/---

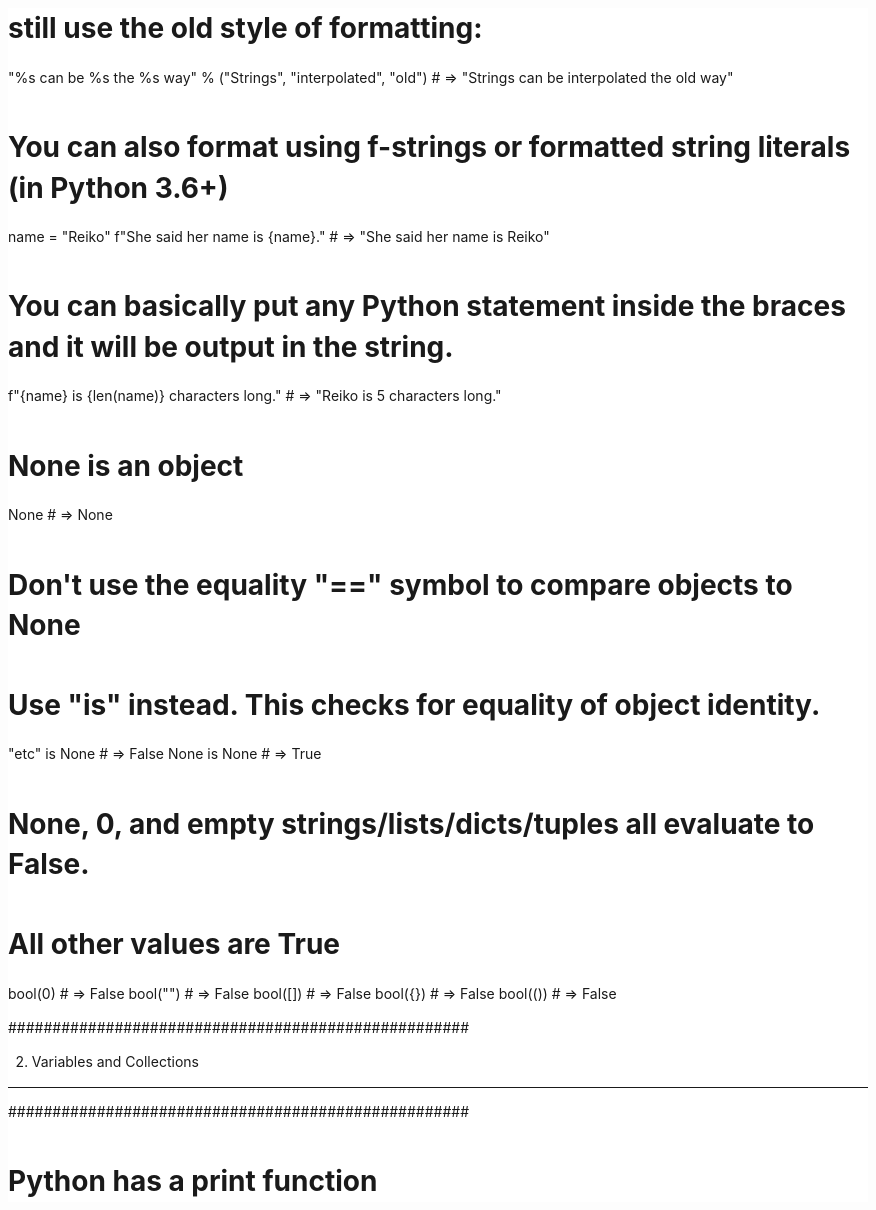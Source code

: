 # still use the old style of formatting:

"%s can be %s the %s way" % ("Strings", "interpolated", "old") \# =&gt; "Strings can be interpolated the old way"

# You can also format using f-strings or formatted string literals (in Python 3.6+)

name = "Reiko" f"She said her name is {name}." \# =&gt; "She said her name is Reiko"

# You can basically put any Python statement inside the braces and it will be output in the string.

f"{name} is {len(name)} characters long." \# =&gt; "Reiko is 5 characters long."

# None is an object

None \# =&gt; None

# Don't use the equality "==" symbol to compare objects to None

# Use "is" instead. This checks for equality of object identity.

"etc" is None \# =&gt; False None is None \# =&gt; True

# None, 0, and empty strings/lists/dicts/tuples all evaluate to False.

# All other values are True

bool(0) \# =&gt; False bool("") \# =&gt; False bool(\[\]) \# =&gt; False bool({}) \# =&gt; False bool(()) \# =&gt; False

\#\#\#\#\#\#\#\#\#\#\#\#\#\#\#\#\#\#\#\#\#\#\#\#\#\#\#\#\#\#\#\#\#\#\#\#\#\#\#\#\#\#\#\#\#\#\#\#\#\#\#\#

2. Variables and Collections

---

\#\#\#\#\#\#\#\#\#\#\#\#\#\#\#\#\#\#\#\#\#\#\#\#\#\#\#\#\#\#\#\#\#\#\#\#\#\#\#\#\#\#\#\#\#\#\#\#\#\#\#\#

# Python has a print function
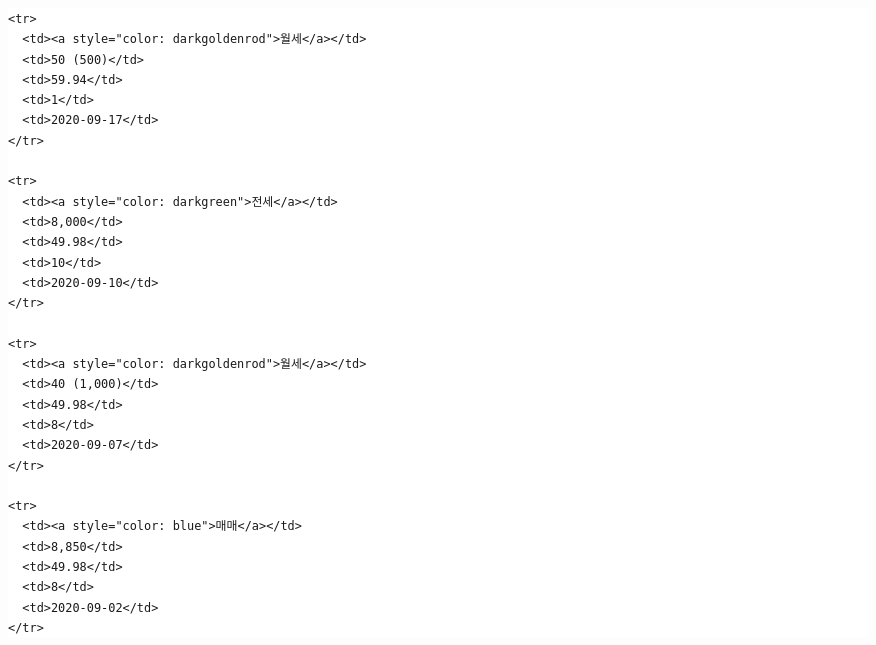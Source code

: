     <tr>
      <td><a style="color: darkgoldenrod">월세</a></td>
      <td>50 (500)</td>
      <td>59.94</td>
      <td>1</td>
      <td>2020-09-17</td>
    </tr>
      
    <tr>
      <td><a style="color: darkgreen">전세</a></td>
      <td>8,000</td>
      <td>49.98</td>
      <td>10</td>
      <td>2020-09-10</td>
    </tr>
      
    <tr>
      <td><a style="color: darkgoldenrod">월세</a></td>
      <td>40 (1,000)</td>
      <td>49.98</td>
      <td>8</td>
      <td>2020-09-07</td>
    </tr>
      
    <tr>
      <td><a style="color: blue">매매</a></td>
      <td>8,850</td>
      <td>49.98</td>
      <td>8</td>
      <td>2020-09-02</td>
    </tr>
      
</table>
</font>

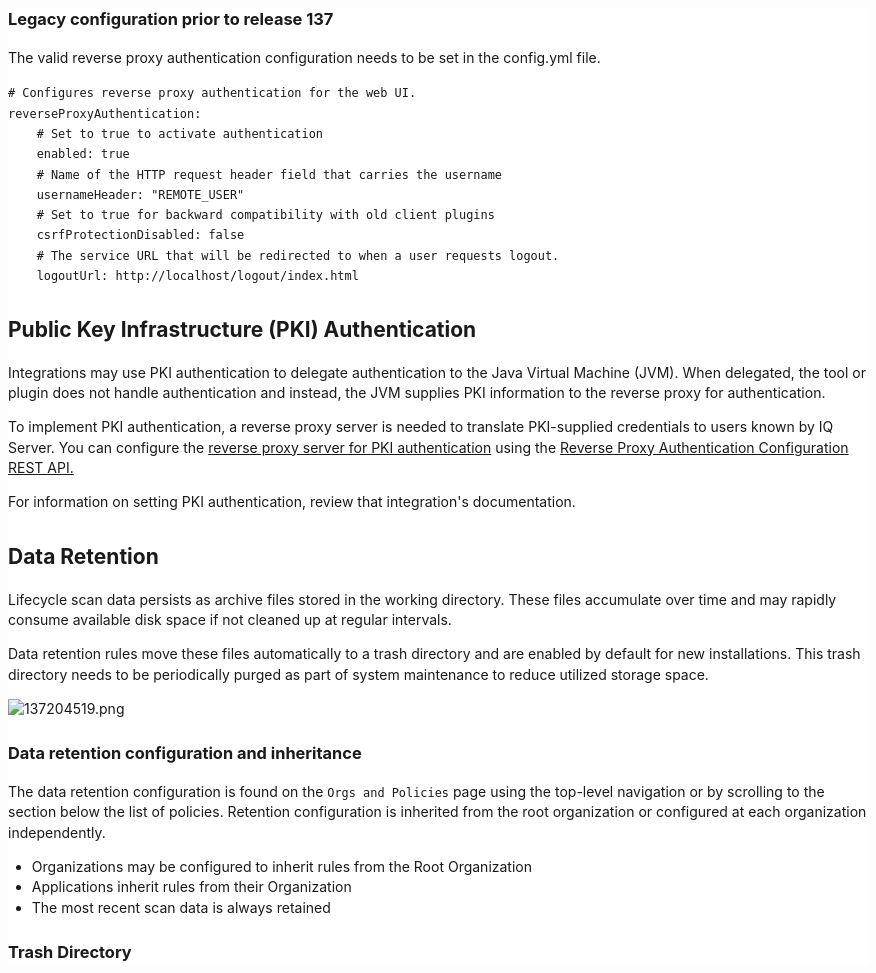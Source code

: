 ### Legacy configuration prior to release 137

The valid reverse proxy authentication configuration needs to be set in the config.yml file.

```
# Configures reverse proxy authentication for the web UI.
reverseProxyAuthentication:
    # Set to true to activate authentication
    enabled: true
    # Name of the HTTP request header field that carries the username
    usernameHeader: "REMOTE_USER"
    # Set to true for backward compatibility with old client plugins
    csrfProtectionDisabled: false
    # The service URL that will be redirected to when a user requests logout.
    logoutUrl: http://localhost/logout/index.html
```

## Public Key Infrastructure (PKI) Authentication

Integrations may use PKI authentication to delegate authentication to the Java Virtual Machine (JVM). When delegated, the tool or plugin does not handle authentication and instead, the JVM supplies PKI information to the reverse proxy for authentication.

To implement PKI authentication, a reverse proxy server is needed to translate PKI-supplied credentials to users known by IQ Server. You can configure the [reverse proxy server for PKI authentication](#UUID-bb200ae2-ea97-c4c3-f748-5d8fe38ffa38) using the [Reverse Proxy Authentication Configuration REST API.](#UUID-495a2a67-ebae-72a6-f608-b8dcdb2e4c74)

For information on setting PKI authentication, review that integration's documentation.

## Data Retention

Lifecycle scan data persists as archive files stored in the working directory. These files accumulate over time and may rapidly consume available disk space if not cleaned up at regular intervals.

Data retention rules move these files automatically to a trash directory and are enabled by default for new installations. This trash directory needs to be periodically purged as part of system maintenance to reduce utilized storage space.

![137204519.png](/docs-at-surgery-poc/assets/images/uuid-f5c81ad0-d695-a325-c8fe-5c654b808afb.png)

### Data retention configuration and inheritance

The data retention configuration is found on the `Orgs and Policies` page using the top-level navigation or by scrolling to the section below the list of policies. Retention configuration is inherited from the root organization or configured at each organization independently.

- Organizations may be configured to inherit rules from the Root Organization
- Applications inherit rules from their Organization
- The most recent scan data is always retained

### Trash Directory
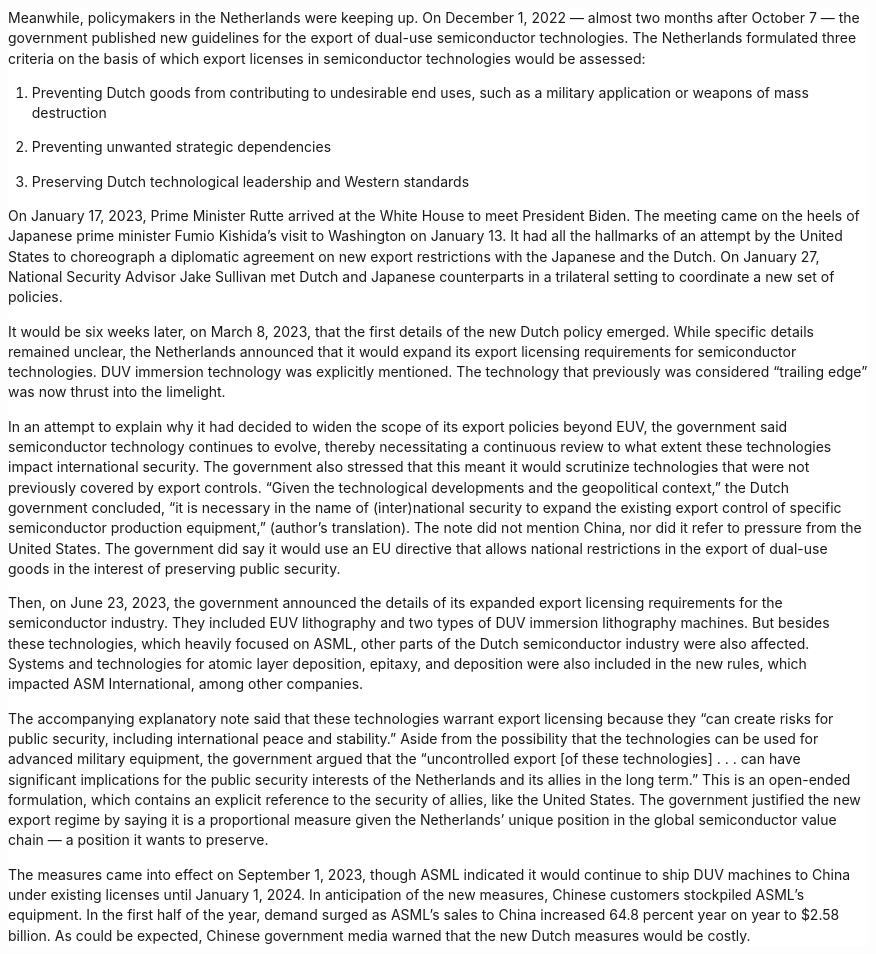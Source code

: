 Meanwhile, policymakers in the Netherlands were keeping up. On December 1, 2022 — almost two months after October 7 — the government published new guidelines for the export of dual-use semiconductor technologies. The Netherlands formulated three criteria on the basis of which export licenses in semiconductor technologies would be assessed:

1. Preventing Dutch goods from contributing to undesirable end uses, such as a military application or weapons of mass destruction

2. Preventing unwanted strategic dependencies

3. Preserving Dutch technological leadership and Western standards

On January 17, 2023, Prime Minister Rutte arrived at the White House to meet President Biden. The meeting came on the heels of Japanese prime minister Fumio Kishida’s visit to Washington on January 13. It had all the hallmarks of an attempt by the United States to choreograph a diplomatic agreement on new export restrictions with the Japanese and the Dutch. On January 27, National Security Advisor Jake Sullivan met Dutch and Japanese counterparts in a trilateral setting to coordinate a new set of policies.

It would be six weeks later, on March 8, 2023, that the first details of the new Dutch policy emerged. While specific details remained unclear, the Netherlands announced that it would expand its export licensing requirements for semiconductor technologies. DUV immersion technology was explicitly mentioned. The technology that previously was considered “trailing edge” was now thrust into the limelight.

In an attempt to explain why it had decided to widen the scope of its export policies beyond EUV, the government said semiconductor technology continues to evolve, thereby necessitating a continuous review to what extent these technologies impact international security. The government also stressed that this meant it would scrutinize technologies that were not previously covered by export controls. “Given the technological developments and the geopolitical context,” the Dutch government concluded, “it is necessary in the name of (inter)national security to expand the existing export control of specific semiconductor production equipment,” (author’s translation). The note did not mention China, nor did it refer to pressure from the United States. The government did say it would use an EU directive that allows national restrictions in the export of dual-use goods in the interest of preserving public security.

Then, on June 23, 2023, the government announced the details of its expanded export licensing requirements for the semiconductor industry. They included EUV lithography and two types of DUV immersion lithography machines. But besides these technologies, which heavily focused on ASML, other parts of the Dutch semiconductor industry were also affected. Systems and technologies for atomic layer deposition, epitaxy, and deposition were also included in the new rules, which impacted ASM International, among other companies.

The accompanying explanatory note said that these technologies warrant export licensing because they “can create risks for public security, including international peace and stability.” Aside from the possibility that the technologies can be used for advanced military equipment, the government argued that the “uncontrolled export [of these technologies] . . . can have significant implications for the public security interests of the Netherlands and its allies in the long term.” This is an open-ended formulation, which contains an explicit reference to the security of allies, like the United States. The government justified the new export regime by saying it is a proportional measure given the Netherlands’ unique position in the global semiconductor value chain — a position it wants to preserve.

The measures came into effect on September 1, 2023, though ASML indicated it would continue to ship DUV machines to China under existing licenses until January 1, 2024. In anticipation of the new measures, Chinese customers stockpiled ASML’s equipment. In the first half of the year, demand surged as ASML’s sales to China increased 64.8 percent year on year to $2.58 billion. As could be expected, Chinese government media warned that the new Dutch measures would be costly.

\---

* Exercise brief *
Give back the exact lines above, running from the one that has "<td>8,850</td>" through the one that has "## Public Key", with nothing added and no pictures.

* Task output *
      <td>8,850</td>
      <td>49.98</td>
      <td>8</td>
      <td>2020-09-02</td>
    </tr>
      
</table>
</font>

Source code

: ### Legacy configuration prior to release 137

The valid reverse proxy authentication configuration needs to be set in the config.yml file.

```
# Configures reverse proxy authentication for the web UI.
reverseProxyAuthentication:
    # Set to true to activate authentication
    enabled: true
    # Name of the HTTP request header field that carries the username
    usernameHeader: "REMOTE_USER"
    # Set to true for backward compatibility with old client plugins
    csrfProtectionDisabled: false
    # The service URL that will be redirected to when a user requests logout.
    logoutUrl: http://localhost/logout/index.html
```

## Public Key Infrastructure (PKI) Authentication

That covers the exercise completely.